▸ **Work order**
Repeat exactly the lines of the entries below from the one with "- Multiple URLs possible" through the one with "Another service that", both ends included, and nothing else.

▸ **Provided data**
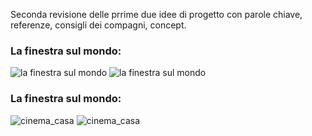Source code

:Seconda revisione delle prrime due idee di progetto con parole chiave, referenze, consigli dei compagni, concept.  
  
### La finestra sul mondo:  
![la finestra sul mondo](https://github.com/eleonoradfr/archive/blob/master/eleonoradfr/Progetto/01_due_idee_di_progetto/revisione_2/2_idee_progetto_revisione_2_finestra.png)
![la finestra sul mondo](https://github.com/eleonoradfr/archive/blob/master/eleonoradfr/Progetto/01_due_idee_di_progetto/revisione_2/2_idee_progetto_revisione_2_finestra_concept.png)  
  
### La finestra sul mondo: 
![cinema_casa](https://github.com/eleonoradfr/archive/blob/master/eleonoradfr/Progetto/01_due_idee_di_progetto/revisione_2/2_idee_progetto_revisione_2_cinema.png)
![cinema_casa](https://github.com/eleonoradfr/archive/blob/master/eleonoradfr/Progetto/01_due_idee_di_progetto/revisione_2/2_idee_progetto_revisione_2_cinema_concept.png)
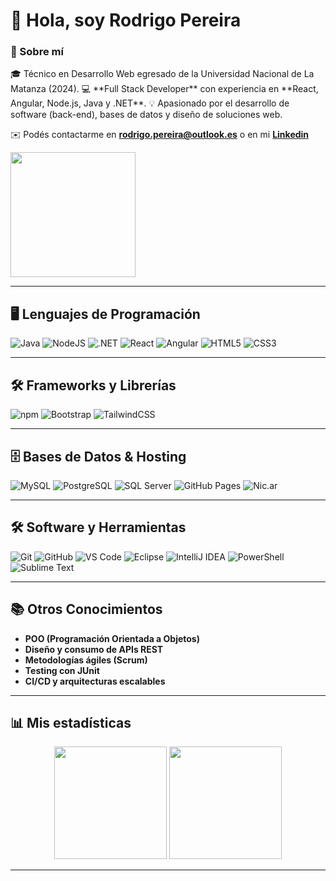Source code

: <h1>👋 Hola, soy Rodrigo Pereira</h1> 

<h3>🚀 Sobre mí</h3>
🎓 Técnico en Desarrollo Web egresado de la Universidad Nacional de La Matanza (2024).  
💻 **Full Stack Developer** con experiencia en **React, Angular, Node.js, Java y .NET**.  
💡  Apasionado por el desarrollo de software (back-end), bases de datos y diseño de soluciones web.  
<!-- 🌱 Tambien tengo conocimiento en redes, seguridad informática y buenas prácticas en desarrollo.    
📄  -->

✉️ Podés contactarme en **rodrigo.pereira@outlook.es** o en mi <a href="https://www.linkedin.com/in/rodrigonicpereira" target="_blank">**Linkedin**<a/>

<img height="200em"
src="https://media0.giphy.com/media/v1.Y2lkPTc5MGI3NjExZW1rMGN6NTd1aXB5bzE5OXU1MTc3dTZxbGlkYTU5MjQ5NG9sMmRqaiZlcD12MV9pbnRlcm5hbF9naWZfYnlfaWQmY3Q9Zw/qgQUggAC3Pfv687qPC/giphy.gif"  aling=rigth />


---

## 🖥️ **Lenguajes de Programación**
![Java](https://img.shields.io/badge/Java-007396?style=flat&logo=openjdk&logoColor=white)
![NodeJS](https://img.shields.io/badge/Node.js-339933?style=flat&logo=node.js&logoColor=white)
![.NET](https://img.shields.io/badge/.NET-512BD4?style=flat&logo=dotnet&logoColor=white)
![React](https://img.shields.io/badge/React-20232A?style=flat&logo=react&logoColor=61DAFB)
![Angular](https://img.shields.io/badge/Angular-dd0031?style=flat&logo=angular&logoColor=white)
![HTML5](https://img.shields.io/badge/HTML5-E34F26?style=flat&logo=html5&logoColor=white)
![CSS3](https://img.shields.io/badge/CSS3-1572B6?style=flat&logo=css3&logoColor=white)

---

## 🛠️ **Frameworks y Librerías**
![npm](https://img.shields.io/badge/npm-CB3837?style=flat&logo=npm&logoColor=white)
![Bootstrap](https://img.shields.io/badge/Bootstrap-7952B3?style=flat&logo=bootstrap&logoColor=white)
![TailwindCSS](https://img.shields.io/badge/TailwindCSS-0ea5e9?style=flat&logo=tailwindcss&logoColor=white)

---

## 🗄️ **Bases de Datos & Hosting**
![MySQL](https://img.shields.io/badge/MySQL-4479A1?style=flat&logo=mysql&logoColor=white)
![PostgreSQL](https://img.shields.io/badge/PostgreSQL-4169E1?style=flat&logo=postgresql&logoColor=white)
![SQL Server](https://img.shields.io/badge/SQL%20Server-CC2927?style=flat&logo=microsoftsqlserver&logoColor=white)
![GitHub Pages](https://img.shields.io/badge/GitHub%20Pages-222222?style=flat&logo=githubpages&logoColor=white)
![Nic.ar](https://img.shields.io/badge/Nic.ar-000000?style=flat&logo=internetexplorer&logoColor=white)

---

## 🛠️ **Software y Herramientas**
![Git](https://img.shields.io/badge/Git-F05032?style=flat&logo=git&logoColor=white)
![GitHub](https://img.shields.io/badge/GitHub-181717?style=flat&logo=github&logoColor=white)
![VS Code](https://img.shields.io/badge/VS%20Code-007ACC?style=flat&logo=visualstudiocode&logoColor=white)
![Eclipse](https://img.shields.io/badge/Eclipse-2C2255?style=flat&logo=eclipse&logoColor=white)
![IntelliJ IDEA](https://img.shields.io/badge/IntelliJ%20IDEA-000000?style=flat&logo=intellijidea&logoColor=white)
![PowerShell](https://img.shields.io/badge/PowerShell-5391FE?style=flat&logo=powershell&logoColor=white)
![Sublime Text](https://img.shields.io/badge/Sublime%20Text-FF9800?style=flat&logo=sublimetext&logoColor=white)

---

## 📚 **Otros Conocimientos**
- **POO (Programación Orientada a Objetos)**  
- **Diseño y consumo de APIs REST**  
- **Metodologías ágiles (Scrum)**  
- **Testing con JUnit**  
- **CI/CD y arquitecturas escalables**

---

## 📊 **Mis estadísticas**
<p align="center">
	<img height="180em" src="https://github-readme-stats.vercel.app/api?username=RodriNicPereira&show_icons=true&theme=tokyonight" />
	<img height="180em" src="https://github-readme-stats.vercel.app/api/top-langs/?username=RodriNicPereira&theme=tokyonight&layout=compact" />
</p>

---

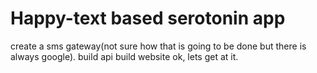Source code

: # Happy-text based serotonin app

create a sms gateway(not sure how that is going to be done but there is always google).
build api
build website
ok, lets get at it.
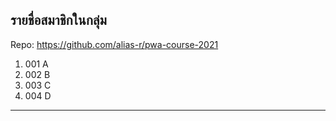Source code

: ## รายชื่อสมาชิกในกลุ่ม

Repo: https://github.com/alias-r/pwa-course-2021

1. 001 A
2. 002 B
3. 003 C
4. 004 D

----------------------------
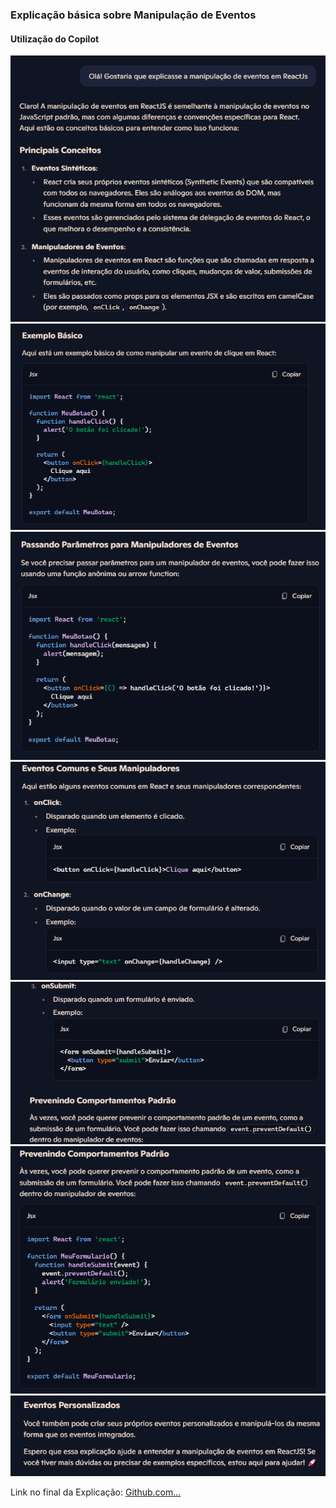 ### Explicação básica sobre Manipulação de Eventos

#### Utilização do Copilot


<img src="https://github.com/Xaobin/CoursesLearn/blob/main/All/React/imgs/ReactManipEvent1.png?raw=true"  >
<br>

<img src="https://github.com/Xaobin/CoursesLearn/blob/main/All/React/imgs/ReactManipEvent2.png?raw=true"  >
<br>

<img src="https://github.com/Xaobin/CoursesLearn/blob/main/All/React/imgs/ReactManipEvent3.png?raw=true"  >
<br>

<img src="https://github.com/Xaobin/CoursesLearn/blob/main/All/React/imgs/ReactManipEvent4.png?raw=true"  >
<br>

<img src="https://github.com/Xaobin/CoursesLearn/blob/main/All/React/imgs/ReactManipEvent5.png?raw=true"  >
<br>

<img src="https://github.com/Xaobin/CoursesLearn/blob/main/All/React/imgs/ReactManipEvent6.png?raw=true"  >
<br>

<img src="https://github.com/Xaobin/CoursesLearn/blob/main/All/React/imgs/ReactManipEvent7.png?raw=true"  >
<br>

Link no final da Explicação:
<a href="https://github.com/Esquirio/Programacao_WEB_IOS/blob/a5a051c7fefb5405fbb20b2244d9b713b2f11b0d/04-React/tema_01_intro_react/src/App.js">Github.com...</a>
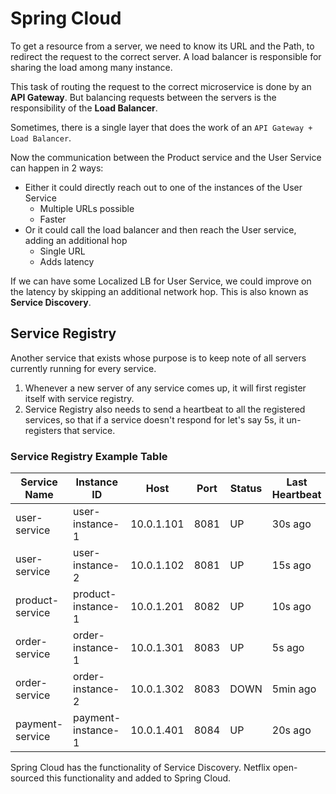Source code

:# Spring Cloud

To get a resource from a server, we need to know its URL and the Path, to redirect the request to the correct server. A load balancer is responsible for sharing the load among many instance.

This task of routing the request to the correct microservice is done by an **API Gateway**. But balancing requests between the servers is the responsibility of the **Load Balancer**.

Sometimes, there is a single layer that does the work of an `API Gateway + Load Balancer`.

Now the communication between the Product service and the User Service can happen in 2 ways:
- Either it could directly reach out to one of the instances of the User Service
    - Multiple URLs possible
    - Faster
- Or it could call the load balancer and then reach the User service, adding an additional hop
    - Single URL
    - Adds latency

If we can have some Localized LB for User Service, we could improve on the latency by skipping an additional network hop. This is also known as **Service Discovery**.

## Service Registry

Another service that exists whose purpose is to keep note of all servers currently running for every service.

1. Whenever a new server of any service comes up, it will first register itself with service registry.
2. Service Registry also needs to send a heartbeat to all the registered services, so that if a service doesn't respond for let's say 5s, it un-registers that service.

### Service Registry Example Table

| Service Name   | Instance ID       | Host         | Port  | Status    | Last Heartbeat |
|----------------|-------------------|--------------|-------|-----------|----------------|
| user-service   | user-instance-1   | 10.0.1.101   | 8081  | UP        | 30s ago        |
| user-service   | user-instance-2   | 10.0.1.102   | 8081  | UP        | 15s ago        |
| product-service| product-instance-1| 10.0.1.201   | 8082  | UP        | 10s ago        |
| order-service  | order-instance-1  | 10.0.1.301   | 8083  | UP        | 5s ago         |
| order-service  | order-instance-2  | 10.0.1.302   | 8083  | DOWN      | 5min ago       |
| payment-service| payment-instance-1| 10.0.1.401   | 8084  | UP        | 20s ago        |

Spring Cloud has the functionality of Service Discovery. Netflix open-sourced this functionality and added to Spring Cloud.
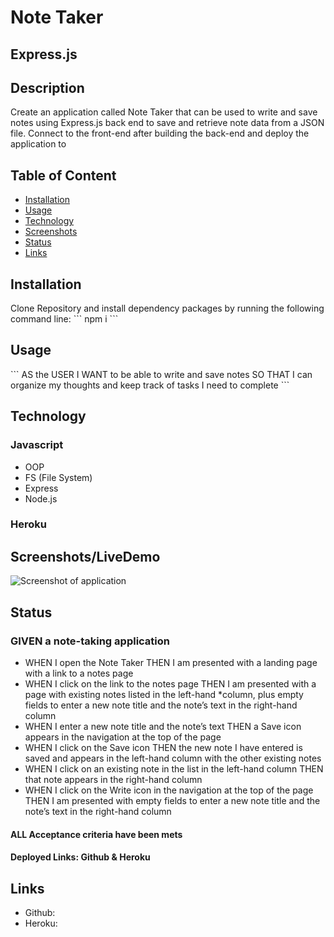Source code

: # Note Taker

## Express.js

## Description

Create an application called Note Taker that can be used to write and save notes using Express.js back end to save and retrieve note data from a JSON file. Connect to the front-end after building the back-end and deploy the application to

## Table of Content

- [Installation](#Installation)
- [Usage](#Usage)
- [Technology](#Technology)
- [Screenshots](#Screenshots)
- [Status](#Status)
- [Links](#Links)

## Installation

Clone Repository and install dependency packages by running the following command line:
\`\`\`
npm i
\`\`\`

## Usage

\`\`\`
AS the USER
I WANT to be able to write and save notes
SO THAT I can organize my thoughts and keep track of tasks I need to complete
\`\`\`

## Technology

### Javascript

- OOP
- FS (File System)
- Express
- Node.js

### Heroku

## Screenshots/LiveDemo

![Screenshot of application]()

## Status

### GIVEN a note-taking application

- WHEN I open the Note Taker THEN I am presented with a landing page with a link to a notes page
- WHEN I click on the link to the notes page THEN I am presented with a page with existing notes listed in the left-hand \*column, plus empty fields to enter a new note title and the note’s text in the right-hand column
- WHEN I enter a new note title and the note’s text THEN a Save icon appears in the navigation at the top of the page
- WHEN I click on the Save icon THEN the new note I have entered is saved and appears in the left-hand column with the other existing notes
- WHEN I click on an existing note in the list in the left-hand column THEN that note appears in the right-hand column
- WHEN I click on the Write icon in the navigation at the top of the page THEN I am presented with empty fields to enter a new note title and the note’s text in the right-hand column

#### ALL Acceptance criteria have been mets

#### Deployed Links: Github & Heroku

## Links

- Github:
- Heroku:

▸ **Answer space**
    - Multiple URLs possible
    - Faster
- Or it could call the load balancer and then reach the User service, adding an additional hop
    - Single URL
    - Adds latency

If we can have some Localized LB for User Service, we could improve on the latency by skipping an additional network hop. This is also known as **Service Discovery**.

## Service Registry

Another service that exists whose purpose is to keep note of all servers currently running for every service.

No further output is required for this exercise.